== Segment start ==

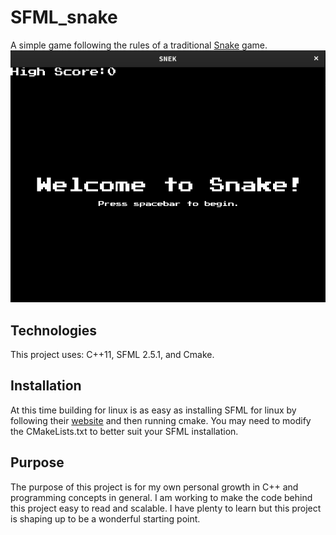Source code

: # SFML_snake
A simple game following the rules of a traditional [Snake](https://en.wikipedia.org/wiki/Snake_(video_game_genre) "Snake on Wikipedia") game. 
![](/resources/images/start_screen.png "Snake Main Menu")

## Technologies
This project uses: C++11, SFML 2.5.1, and Cmake.

## Installation
At this time building for linux is as easy as installing SFML for linux by following their [website](https://www.sfml-dev.org/download/sfml/2.5.1/) and then running cmake. You may need to modify the CMakeLists.txt to better suit your SFML installation.


## Purpose
The purpose of this project is for my own personal growth in C++ and programming concepts in general.
I am working to make the code behind this project easy to read and scalable. I have plenty to learn but this project is shaping up to be a wonderful starting point.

== Segment end ==

#### [Problem to work on]
Each of the lines above should be transcribed exactly; no image is to be copied.

#### [Answer box]
Source code

: # SFML_snake
A simple game following the rules of a traditional [Snake](https://en.wikipedia.org/wiki/Snake_(video_game_genre) "Snake on Wikipedia") game. 
![](/resources/images/start_screen.png "Snake Main Menu")

## Technologies
This project uses: C++11, SFML 2.5.1, and Cmake.

## Installation
At this time building for linux is as easy as installing SFML for linux by following their [website](https://www.sfml-dev.org/download/sfml/2.5.1/) and then running cmake. You may need to modify the CMakeLists.txt to better suit your SFML installation.


## Purpose
The purpose of this project is for my own personal growth in C++ and programming concepts in general.
I am working to make the code behind this project easy to read and scalable. I have plenty to learn but this project is shaping up to be a wonderful starting point.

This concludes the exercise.